O poder da cultura: migrações como oportunidade intercultural

Junto com o empenho por uma migração segura, cabe reconhecer que a mobilidade humana é fator de desenvolvimento e de transformação, em todas as dimensões do humano

Por Carmem Lussi
Do CSEM (Centro Scalabriniano de Estudos Migratórios)

Max Frisch, referindo-se à imigração de italianos à Suíça, afirmou: “queríamos braços, chegaram pessoas”. Décadas mais tarde, os países continuam tratando as migrações internacionais como problema contingente, as políticas ainda balbuciam respostas aos desafios da mobilidade humana e as comunidades multiplicam ações e reações tentando aprender a conviver com as novidades, os aportes e as transformações que as migrações fazem acontecer. Os deslocamentos populacionais incidem sobre os locais onde as pessoas partem ou passam, e especialmente onde chegam, seja naqueles em que fazem uma pausa em suas trajetórias, seja nos que escolhem para construir suas moradas.

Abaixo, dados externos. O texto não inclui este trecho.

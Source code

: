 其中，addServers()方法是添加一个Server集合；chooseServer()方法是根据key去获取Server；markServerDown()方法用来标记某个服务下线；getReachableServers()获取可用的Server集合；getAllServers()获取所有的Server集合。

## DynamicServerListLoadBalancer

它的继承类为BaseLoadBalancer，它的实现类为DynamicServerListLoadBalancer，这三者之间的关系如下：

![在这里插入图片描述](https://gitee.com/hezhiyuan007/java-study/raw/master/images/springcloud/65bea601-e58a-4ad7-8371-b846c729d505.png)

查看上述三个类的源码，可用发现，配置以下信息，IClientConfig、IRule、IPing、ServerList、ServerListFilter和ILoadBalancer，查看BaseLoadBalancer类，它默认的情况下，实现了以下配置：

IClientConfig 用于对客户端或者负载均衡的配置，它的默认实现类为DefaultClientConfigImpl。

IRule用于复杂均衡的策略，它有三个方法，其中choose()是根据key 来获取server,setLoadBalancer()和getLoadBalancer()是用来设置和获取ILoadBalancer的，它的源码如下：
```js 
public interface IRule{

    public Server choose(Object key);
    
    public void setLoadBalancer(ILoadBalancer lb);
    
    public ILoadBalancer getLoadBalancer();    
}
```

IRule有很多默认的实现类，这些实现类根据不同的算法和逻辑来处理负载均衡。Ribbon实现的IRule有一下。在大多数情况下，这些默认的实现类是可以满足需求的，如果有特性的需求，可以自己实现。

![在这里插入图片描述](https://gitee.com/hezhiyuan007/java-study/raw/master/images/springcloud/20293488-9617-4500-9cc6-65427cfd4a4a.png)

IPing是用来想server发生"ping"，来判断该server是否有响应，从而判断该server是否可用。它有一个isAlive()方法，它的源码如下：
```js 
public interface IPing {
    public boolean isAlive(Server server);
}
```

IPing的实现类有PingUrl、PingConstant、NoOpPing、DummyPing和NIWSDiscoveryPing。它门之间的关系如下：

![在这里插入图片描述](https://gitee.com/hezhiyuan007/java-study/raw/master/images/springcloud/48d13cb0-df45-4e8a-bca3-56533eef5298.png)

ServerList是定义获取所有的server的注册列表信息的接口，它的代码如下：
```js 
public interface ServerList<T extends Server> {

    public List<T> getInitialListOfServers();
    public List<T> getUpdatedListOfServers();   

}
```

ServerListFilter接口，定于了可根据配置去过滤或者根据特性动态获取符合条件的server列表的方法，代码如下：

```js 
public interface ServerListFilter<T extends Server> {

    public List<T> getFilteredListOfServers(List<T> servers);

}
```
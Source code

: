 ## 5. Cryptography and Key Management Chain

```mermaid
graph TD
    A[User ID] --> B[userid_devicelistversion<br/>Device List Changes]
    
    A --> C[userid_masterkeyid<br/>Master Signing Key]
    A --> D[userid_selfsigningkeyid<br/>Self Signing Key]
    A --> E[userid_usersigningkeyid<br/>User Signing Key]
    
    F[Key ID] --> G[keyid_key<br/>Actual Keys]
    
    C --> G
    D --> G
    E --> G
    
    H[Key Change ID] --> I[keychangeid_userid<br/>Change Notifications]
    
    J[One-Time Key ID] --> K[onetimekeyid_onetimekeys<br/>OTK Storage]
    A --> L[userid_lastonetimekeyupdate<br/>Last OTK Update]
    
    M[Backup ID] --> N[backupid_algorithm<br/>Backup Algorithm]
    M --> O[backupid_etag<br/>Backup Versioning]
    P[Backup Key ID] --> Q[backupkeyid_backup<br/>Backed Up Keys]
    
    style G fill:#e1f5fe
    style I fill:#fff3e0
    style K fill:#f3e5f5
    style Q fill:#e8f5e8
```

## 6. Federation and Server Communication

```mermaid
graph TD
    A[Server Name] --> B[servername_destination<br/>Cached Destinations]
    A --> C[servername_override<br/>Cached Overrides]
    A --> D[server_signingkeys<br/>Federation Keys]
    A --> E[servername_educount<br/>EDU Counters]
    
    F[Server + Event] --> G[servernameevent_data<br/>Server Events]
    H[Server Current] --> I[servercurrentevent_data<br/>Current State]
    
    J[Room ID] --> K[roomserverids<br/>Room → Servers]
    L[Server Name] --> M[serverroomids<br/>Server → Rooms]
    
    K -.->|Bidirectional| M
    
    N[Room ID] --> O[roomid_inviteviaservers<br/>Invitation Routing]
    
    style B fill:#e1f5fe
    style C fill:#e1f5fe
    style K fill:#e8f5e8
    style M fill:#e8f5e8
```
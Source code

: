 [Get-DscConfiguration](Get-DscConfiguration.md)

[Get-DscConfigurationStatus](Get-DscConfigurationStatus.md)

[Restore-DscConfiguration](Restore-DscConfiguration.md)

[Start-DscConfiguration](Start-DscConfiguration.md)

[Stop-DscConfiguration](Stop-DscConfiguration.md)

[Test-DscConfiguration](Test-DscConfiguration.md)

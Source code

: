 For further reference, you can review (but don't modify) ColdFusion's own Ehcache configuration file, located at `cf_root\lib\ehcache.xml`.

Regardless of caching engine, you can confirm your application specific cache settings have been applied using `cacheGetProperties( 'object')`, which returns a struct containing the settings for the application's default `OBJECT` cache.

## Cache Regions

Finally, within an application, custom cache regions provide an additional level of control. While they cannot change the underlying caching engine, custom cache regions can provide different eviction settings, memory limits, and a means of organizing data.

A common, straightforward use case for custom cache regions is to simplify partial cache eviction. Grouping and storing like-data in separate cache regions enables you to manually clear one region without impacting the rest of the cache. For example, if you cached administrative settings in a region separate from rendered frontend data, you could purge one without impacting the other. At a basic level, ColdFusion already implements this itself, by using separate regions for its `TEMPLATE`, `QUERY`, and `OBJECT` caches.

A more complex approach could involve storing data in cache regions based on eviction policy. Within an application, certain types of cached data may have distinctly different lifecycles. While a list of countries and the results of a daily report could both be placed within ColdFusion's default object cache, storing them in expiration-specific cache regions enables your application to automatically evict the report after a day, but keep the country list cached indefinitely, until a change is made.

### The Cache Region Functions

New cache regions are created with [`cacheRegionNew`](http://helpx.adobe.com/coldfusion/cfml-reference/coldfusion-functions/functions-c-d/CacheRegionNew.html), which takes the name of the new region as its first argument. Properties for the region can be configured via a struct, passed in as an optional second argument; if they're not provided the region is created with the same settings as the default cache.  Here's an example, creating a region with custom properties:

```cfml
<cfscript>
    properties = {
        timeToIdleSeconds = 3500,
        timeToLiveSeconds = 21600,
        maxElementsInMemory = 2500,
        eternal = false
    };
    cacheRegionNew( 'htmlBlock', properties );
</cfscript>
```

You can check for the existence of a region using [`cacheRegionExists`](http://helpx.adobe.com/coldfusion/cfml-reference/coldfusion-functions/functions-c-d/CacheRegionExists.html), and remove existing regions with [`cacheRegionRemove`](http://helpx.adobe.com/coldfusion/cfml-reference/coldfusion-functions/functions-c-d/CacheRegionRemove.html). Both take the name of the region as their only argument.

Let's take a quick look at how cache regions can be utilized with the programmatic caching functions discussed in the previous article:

Os movimentos migratórios marcam as sociedades, para além das situações emergenciais, que não cessam e que precisam de devida e responsável atenção com intenção de ações e efeitos a médio e longo prazo. O mundo aguarda com expectativa que tenha êxito o esforço a nível das Nações Unidas, onde se trabalha por um Pacto Global sobre Migrações, previsto para ser votado na Assembleia Geral da ONU em 2018. Entretanto, junto com o empenho por uma migração segura, cabe reconhecer que a mobilidade humana é fator de desenvolvimento e de transformação, em todas as dimensões do humano.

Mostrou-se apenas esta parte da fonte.